To work, or not to work
Working with migraine is challenging even under the best circumstances. We’ve all heard about the need for fragrance-free workplaces, replacing fluorescent lights with incandescent ones, and offering flexible scheduling, generous paid time off, and FLMA. Yet even with generous accommodations, some of us simply have triggers that are difficult to avoid. When I first applied for disability benefits, I took the time to write out a full list of accommodations I would need in order to be successfully employed. Obviously, no employer was ever going to agree to my requirements. When my current treatment started working, I thought about returning to full-time work. So I pulled out that old list of accommodations to see if any still applied. Here are just a few that would still cause trouble.

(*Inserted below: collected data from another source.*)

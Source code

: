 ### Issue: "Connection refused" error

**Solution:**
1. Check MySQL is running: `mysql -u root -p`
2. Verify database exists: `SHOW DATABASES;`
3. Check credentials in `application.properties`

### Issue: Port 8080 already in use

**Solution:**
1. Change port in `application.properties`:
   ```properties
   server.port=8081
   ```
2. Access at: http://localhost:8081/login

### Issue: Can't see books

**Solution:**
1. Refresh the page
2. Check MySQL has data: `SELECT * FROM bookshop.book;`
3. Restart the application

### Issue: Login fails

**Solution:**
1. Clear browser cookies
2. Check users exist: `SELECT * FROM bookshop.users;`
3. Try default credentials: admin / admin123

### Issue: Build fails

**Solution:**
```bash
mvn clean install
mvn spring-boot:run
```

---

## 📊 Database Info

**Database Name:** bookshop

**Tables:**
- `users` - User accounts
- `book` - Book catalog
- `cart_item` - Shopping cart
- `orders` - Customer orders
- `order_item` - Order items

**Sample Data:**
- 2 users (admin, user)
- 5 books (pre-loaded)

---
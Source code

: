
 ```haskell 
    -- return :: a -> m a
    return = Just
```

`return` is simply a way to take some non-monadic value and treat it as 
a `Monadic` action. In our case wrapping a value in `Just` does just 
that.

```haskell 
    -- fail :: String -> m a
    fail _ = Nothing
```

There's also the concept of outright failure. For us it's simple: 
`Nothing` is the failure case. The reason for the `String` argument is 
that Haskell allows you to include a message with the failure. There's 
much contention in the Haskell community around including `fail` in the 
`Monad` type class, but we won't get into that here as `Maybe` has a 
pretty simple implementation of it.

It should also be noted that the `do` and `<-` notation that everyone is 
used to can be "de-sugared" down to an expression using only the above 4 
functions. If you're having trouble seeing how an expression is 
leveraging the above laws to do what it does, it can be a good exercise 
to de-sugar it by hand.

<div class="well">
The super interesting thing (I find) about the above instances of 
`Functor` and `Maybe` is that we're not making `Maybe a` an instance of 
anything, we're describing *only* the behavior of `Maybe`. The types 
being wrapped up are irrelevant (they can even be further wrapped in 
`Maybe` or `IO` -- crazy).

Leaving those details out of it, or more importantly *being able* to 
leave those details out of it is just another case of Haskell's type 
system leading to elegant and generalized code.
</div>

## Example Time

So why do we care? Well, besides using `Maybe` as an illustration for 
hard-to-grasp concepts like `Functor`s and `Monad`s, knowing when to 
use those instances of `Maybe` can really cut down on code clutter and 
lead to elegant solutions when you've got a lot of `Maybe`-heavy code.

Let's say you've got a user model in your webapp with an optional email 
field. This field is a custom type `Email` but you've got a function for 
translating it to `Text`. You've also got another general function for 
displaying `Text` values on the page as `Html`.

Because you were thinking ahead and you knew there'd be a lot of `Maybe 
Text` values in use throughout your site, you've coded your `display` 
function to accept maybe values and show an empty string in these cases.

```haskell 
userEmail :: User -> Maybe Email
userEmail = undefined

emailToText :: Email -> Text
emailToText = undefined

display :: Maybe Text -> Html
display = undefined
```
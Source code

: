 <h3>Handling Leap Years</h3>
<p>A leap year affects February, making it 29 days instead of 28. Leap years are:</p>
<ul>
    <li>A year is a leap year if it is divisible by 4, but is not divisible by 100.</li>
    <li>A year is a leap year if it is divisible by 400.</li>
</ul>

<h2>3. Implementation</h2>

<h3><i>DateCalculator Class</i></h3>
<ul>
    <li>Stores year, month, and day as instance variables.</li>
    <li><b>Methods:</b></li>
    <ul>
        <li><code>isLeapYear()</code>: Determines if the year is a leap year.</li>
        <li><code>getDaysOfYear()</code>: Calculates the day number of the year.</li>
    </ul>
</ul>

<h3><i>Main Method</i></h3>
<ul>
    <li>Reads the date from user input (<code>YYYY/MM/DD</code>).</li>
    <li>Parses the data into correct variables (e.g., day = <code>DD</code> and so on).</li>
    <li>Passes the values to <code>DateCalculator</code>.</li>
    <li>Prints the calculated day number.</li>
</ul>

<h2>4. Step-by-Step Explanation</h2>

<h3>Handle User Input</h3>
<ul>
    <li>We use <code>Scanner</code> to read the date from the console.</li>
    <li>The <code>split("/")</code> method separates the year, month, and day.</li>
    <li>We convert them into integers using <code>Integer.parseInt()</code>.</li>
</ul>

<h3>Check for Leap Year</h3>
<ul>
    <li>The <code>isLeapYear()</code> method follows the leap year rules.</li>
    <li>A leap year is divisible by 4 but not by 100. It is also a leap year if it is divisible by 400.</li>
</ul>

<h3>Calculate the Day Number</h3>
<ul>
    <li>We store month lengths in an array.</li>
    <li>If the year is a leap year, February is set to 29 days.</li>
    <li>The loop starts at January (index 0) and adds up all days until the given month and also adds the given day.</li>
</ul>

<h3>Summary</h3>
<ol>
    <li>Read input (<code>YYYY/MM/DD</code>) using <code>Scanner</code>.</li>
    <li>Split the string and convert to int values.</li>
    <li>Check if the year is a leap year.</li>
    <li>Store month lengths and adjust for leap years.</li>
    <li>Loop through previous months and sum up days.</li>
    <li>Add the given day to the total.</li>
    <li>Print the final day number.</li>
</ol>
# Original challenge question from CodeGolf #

An approaching thunderstorm, a sudden cold snap, or even high winds can be enough to set off an attack. I can minimize the impact by staying indoors during high risk times. If I had to leave the house every day, there is no way I could avoid this trigger. If I were to get another job doing home-based therapy, I would be out in the elements all day long and exposed to any number of triggers in client homes.
I can’t always predict when a migraine attack will strike, but I can guarantee that I will get at least one every week. When an attack starts, I become a stupid version of myself – prone to mistakes and unable to communicate effectively. Imagine if your therapist was suddenly unable to speak coherently or couldn’t remember your name. Yes, that has actually happened to me! One of the big requirements for my former career was strict documentation with hard and fast deadlines. Writing progress notes during a migraine attack is a sure-fire way to get an insurance denial.
The room is too cold. The chairs are too hard. Every stinking florescent light in the room just has to be turned on. The co-worker sitting next to me smells like she bathed in perfume. There’s a sign-up sheet for after-hours volunteers. And the whole thing just goes on, and on, and on…
Uniforms & dress codes
It’s bad enough that shoes and undergarments are required (both disappear quickly during a migraine), but they expect me to show up in dress shoes, slacks or skirt, with make-up and a nice hairstyle. Um…how does that go? Ain’t nobody got time for that!
I have a beautiful home office. It gets used for 1-2 hours on a good week. The rest of the time I can be found in various places throughout the house, ice pack strapped to my head, hauling a laptop and migraine toolkit in my pink polka-dotted backpack. The reclining seat of the sectional is usually where you will find me. Sitting upright at a desk all day is NOT going to happen no matter how “ergonomic” it is.
Clients can call or show up in crisis any time, even if it’s your lunch hour or time to go home. Skipping meals, eating on the run, and generally ignoring physical needs is just part of the job. The state board isn’t going to care that I took time out to eat in order to prevent a migraine attack if my client makes a suicide attempt while waiting.
No job in my future
Reality hits hard. Given my specific triggers, there is still no way I could return to a full-time counseling job without risking a worsening of migraine. The relief I feel is largely due to the accommodations I can make for myself at home. Trying to restart my career would be a mistake I can’t afford to make.
How much has your migraine disease changed or evolved over time?